Monday, February 27, 2012

Garden Designers' Roundtable: First Impressions

In the course of my work as a landscape professional I've logged first-time visits to hundreds and hundreds of properties.  The thing that always strikes me first about a landscape is:  Is it well maintained?  I don't care what design style it's in or how clever it is - after all, that's why I'm there.  But if the existing gardens are overrun with weeds, the shrubs are overgrown and encroaching on "tripper" walkways, and the lawn is unmown and half dead, then I'm pretty sure I'm wasting my time in presenting them with fancy new design ideas.  (Time to switch into garden coach mode!)  So regardless of the size of your house or the zip code it's located in, here is the best way to build "curb appeal" . . .

Step #1 in creating a great first impression:
Show that your property is valuable because it's worthy of your care and attention.  Maintenance first!

Notice how the terraced slopes in the next two examples eliminate hard-to-maintain grass slopes and bring colorful plantings into public view: 

by Jocelyn H Chilvers

Step #2 in creating a first impression:
Show that your house is valuable by creating a landscape structure that complements its architecture and / or eco-region.

A traditional walled courtyard enhances the Southwestern style architecture.

Elegant serpentine walls in native flagstone match the tone of the 1900 era home. Design by Ivy Street Design Group

A xeric garden of diverse plantings is an engaging lawn-free landscape.

Lush, colorful, welcoming and xeric (that's a buffalo grass lawn) - perfect for our region.

Step #3 in creating a great first impression:
Show that your house is a home by creating a landscape that expresses your personality.

Exuberantly colorful!
A colorful cottage garden complements the homeowners' aesthetic. Design by Jocelyn H Chilvers

A crisp, modern design works surprisingly well with an old bungalow.

A more rustic and earthy (yet attractive!) take on the cottage garden style.

Obviously a lover of our native prairie/foothills region!

A big, floriferous, xeric garden sets the scale for a large home. Design by Jocelyn H. Chilvers
I hope these examples have shown you that large or small, simple or complex, there are many ways create a landscape that says, "Welcome!"
For more great ideas on the topic of "First Impressions" please visit the Garden Designers' Roundtable or click through to the following: 
Lesley Hegarty & Robert Webber : Hegarty Webber Partnership : Bristol, UK
Debbie Roberts : A Garden of Possibilities : Stamford, CT
Susan Morrison : Blue Planet Garden Blog : East Bay, CA
Christina Salwitz : Personal Garden Coach : Renton, WA
Shirley Bovshow : Eden Makers : Los Angeles, CA

Note:  with a few exceptions, the designers of these landscapes are unknown to me. Please let me know if I can give credit where it is due!

Friday, February 24, 2012

Pattern Play #2

 As in the previous post, similar forms at regular spacings appear static until movement is introduced, creating the illusion of change.

These photos are from Berkely Lake, in Denver, which was drained several months ago (for construction improvements) exposing these old pier posts.  I'm looking forward to accessing the walking trails again soon!

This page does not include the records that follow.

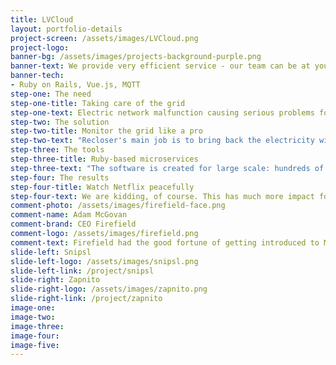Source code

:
 ```yaml
---
title: LVCloud
layout: portfolio-details
project-screen: /assets/images/LVCloud.png
project-logo:
banner-bg: /assets/images/projects-background-purple.png
banner-text: We provide very efficient service - our team can be at your disposal within couple of days since the first time you contact us.
banner-tech:
- Ruby on Rails, Vue.js, MQTT
step-one: The need
step-one-title: Taking care of the grid
step-one-text: Electric network malfunction causing serious problems for the society? That is not a science fiction scenario anymore. You could have laughed about it a couple of decades ago, but nowadays we are too dependent on the grid. It needs to be monitored so that specialists can intervene and solve problems quickly.<br><br>Hardware-wise the grid is monitored by reclosers, which are sophisticated fuses. But they need software.
step-two: The solution
step-two-title: Monitor the grid like a pro
step-two-text: "Recloser's main job is to bring back the electricity within the area it operates in. When something goes wrong, the fuse will blow and therefore secure that part of the electricity network. But it will try to reclose and make everything works again.<br><br>It's XXI century so recloser is much more sophisticated and it also enables recording information about the grid's state.<br><br>Now this is where Naturaily steps in. We have created software that collects information from reclosers and analyzes it to find traces of malfunction or physical damage. Any type of non-obvious problems like too high humidity caused by various incidents or worn out cables. Think of “Minority Report” class software for finding electric network prefaults.<br><br>Other devices exist: TDRs (Time-domain reflectometers), ATLMs (ALVIN Transformer Load Monitors). We gather data from all of them. And also enable managing them with our software.<br><br>Apart from dashboard, engineers are notified via email or text."
step-three: The tools
step-three-title: Ruby-based microservices
step-three-text: "The software is created for large scale: hundreds of thousands of devices and millions of events. But the amount of devices is not the biggest problem. The main requirement was that the application works in real time! To handle this we have designed Ruby-based microservices architecture and wrote the most critical parts in faster, more concurrent language - Elixir. Apart from scalability, we wanted to bring XXI century to this solution and implemented machine learning algorithms to find patterns and detect prefaults.<br><br>We use Docker for one-click super convenient server creation process for each end customer. It’s critical as our solution is more PaaS-like solution where each end customer has its own hardware set up.<br><br>MongoDB and Redis are used to store and work with data. As our data model must be quite elastic and write speed is crucial, MongoDB is a great choice. MQTT is the standard communication protocol between end devices and our system.<br><br>To put it shortly: heaven of internet of things development stack."
step-four: The results
step-four-title: Watch Netflix peacefully
step-four-text: We are kidding, of course. This has much more impact for the stability of the network and your life. Charging your Tesla can overload the grid, so the sooner maintenance people get information about potential malfunction, the better, because you won't even know a problem existed.
comment-photo: /assets/images/firefield-face.png
comment-name: Adam McGovan
comment-brand: CEO Firefield
comment-logo: /assets/images/firefield.png
comment-text: Firefield had the good fortune of getting introduced to Marcin and the Naturaily team at the end of 2015. Since then a number of their resources have helped us to bring our clients’ products and visions to life. The members of the Naturaily team combine a level of professionalism, experience, and collaboration that is hard to find in today’s technology landscape. We would recommended them and their partnership-driven commitment to anyone.
slide-left: Snipsl
slide-left-logo: /assets/images/snipsl.png
slide-left-link: /project/snipsl
slide-right: Zapnito
slide-right-logo: /assets/images/zapnito.png
slide-right-link: /project/zapnito
image-one:
image-two:
image-three:
image-four:
image-five:
---
```

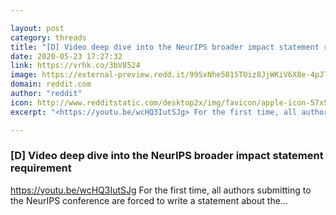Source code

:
 ```yaml
---

layout: post
category: threads
title: "[D] Video deep dive into the NeurIPS broader impact statement requirement"
date: 2020-05-23 17:27:32
link: https://vrhk.co/3bV8524
image: https://external-preview.redd.it/99SxNhe5015TOiz8JjWKiV6X8e-4pJTe4M53aei5_28.jpg?width=480&height=251.308900524&auto=webp&crop=480:251.308900524,smart&s=ae957ac66854499202ebe0f0524feb529d8cac72
domain: reddit.com
author: "reddit"
icon: http://www.redditstatic.com/desktop2x/img/favicon/apple-icon-57x57.png
excerpt: "<https://youtu.be/wcHQ3IutSJg> For the first time, all authors submitting to the NeurIPS conference are forced to write a statement about the..."

---
```


### [D] Video deep dive into the NeurIPS broader impact statement requirement

<https://youtu.be/wcHQ3IutSJg> For the first time, all authors submitting to the NeurIPS conference are forced to write a statement about the...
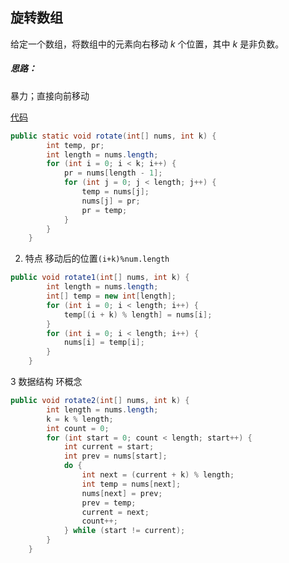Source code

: ## 旋转数组

给定一个数组，将数组中的元素向右移动 *k* 个位置，其中 *k* 是非负数。

##### 思路：

暴力；直接向前移动

[代码](../../leetcode/app/src/main/java/top/werls/leetcode/Rotate.java)

```java
public static void rotate(int[] nums, int k) {
        int temp, pr;
        int length = nums.length;
        for (int i = 0; i < k; i++) {
            pr = nums[length - 1];
            for (int j = 0; j < length; j++) {
                temp = nums[j];
                nums[j] = pr;
                pr = temp;
            }
        }
    }

```



2. 特点   移动后的位置`(i+k)%num.length`

```java
public void rotate1(int[] nums, int k) {
        int length = nums.length;
        int[] temp = new int[length];
        for (int i = 0; i < length; i++) {
            temp[(i + k) % length] = nums[i];
        }
        for (int i = 0; i < length; i++) {
            nums[i] = temp[i];
        }
    }
```

   

3 数据结构 环概念

```java
public void rotate2(int[] nums, int k) {
        int length = nums.length;
        k = k % length;
        int count = 0;
        for (int start = 0; count < length; start++) {
            int current = start;
            int prev = nums[start];
            do {
                int next = (current + k) % length;
                int temp = nums[next];
                nums[next] = prev;
                prev = temp;
                current = next;
                count++;
            } while (start != current);
        }
    }
```



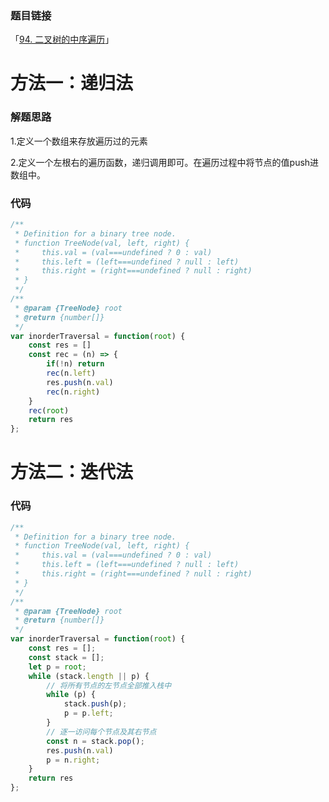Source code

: ### 题目链接

「[94. 二叉树的中序遍历](https://leetcode.cn/problems/binary-tree-inorder-traversal/)」

# 方法一：递归法

### 解题思路

1.定义一个数组来存放遍历过的元素

2.定义一个左根右的遍历函数，递归调用即可。在遍历过程中将节点的值push进数组中。

### 代码

```javascript
/**
 * Definition for a binary tree node.
 * function TreeNode(val, left, right) {
 *     this.val = (val===undefined ? 0 : val)
 *     this.left = (left===undefined ? null : left)
 *     this.right = (right===undefined ? null : right)
 * }
 */
/**
 * @param {TreeNode} root
 * @return {number[]}
 */
var inorderTraversal = function(root) {
    const res = []
    const rec = (n) => {
        if(!n) return 
        rec(n.left)
        res.push(n.val)
        rec(n.right)
    }
    rec(root)
    return res
};
```

# 方法二：迭代法

### 代码

```javascript
/**
 * Definition for a binary tree node.
 * function TreeNode(val, left, right) {
 *     this.val = (val===undefined ? 0 : val)
 *     this.left = (left===undefined ? null : left)
 *     this.right = (right===undefined ? null : right)
 * }
 */
/**
 * @param {TreeNode} root
 * @return {number[]}
 */
var inorderTraversal = function(root) {
    const res = [];
    const stack = [];
    let p = root;
    while (stack.length || p) {
        // 将所有节点的左节点全部推入栈中
        while (p) {
            stack.push(p);
            p = p.left;
        }
        // 逐一访问每个节点及其右节点
        const n = stack.pop();
        res.push(n.val)
        p = n.right;
    }
    return res
};
```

Thursday, February 16, 2012

Pattern Play #1

Winter brings hardscape and architectural elements to the forefront.  I'm particularly drawn to repetitive  forms that appear to be static at first glance, but that create new combinations of light and shadow, positive and negative space, and shifting shapes as one moves through them / around them / past them.  Today's example: floating docks at Sloan's Lake.

Sunday, February 12, 2012

On the Street . . . Stapelton neighborhood, Denver

Lonicera japonica purpurea
 Today  I spotted this purple-leaf honeysuckle vine thriving - and evergreen - on a south facing house facade.  The deep purple foliage is a welcome blast of winter color. During the growing season the foliage will revert to green, as seen in this old photo from my own garden:

Tuesday, February 07, 2012

Witches' Broom

witches' broom in hackberry

Bare winter branches are ideal for hunting down anomalies like witches' broom. These are deformities seen in woody plants in which a pest or disease triggers a disruption in normal cell growth. Witches' broom commonly seen in hackberrys (Celtis occidentalis) is caused by a mite, whereas witch's broom in honeysuckle (Lonicera), another common "victim," is caused by an aphid, and rust fungus can affect pines.

These abnormal growths are not damaging to the plant, merely unsightly. The best remedy, if you're bothered by the appearance, is to prune them out. But they're not always a bad thing!  Several ornamental pine cultivars, such as St. Mary's Broom (Picea pungens 'Saint Mary')  originated as witches' broom.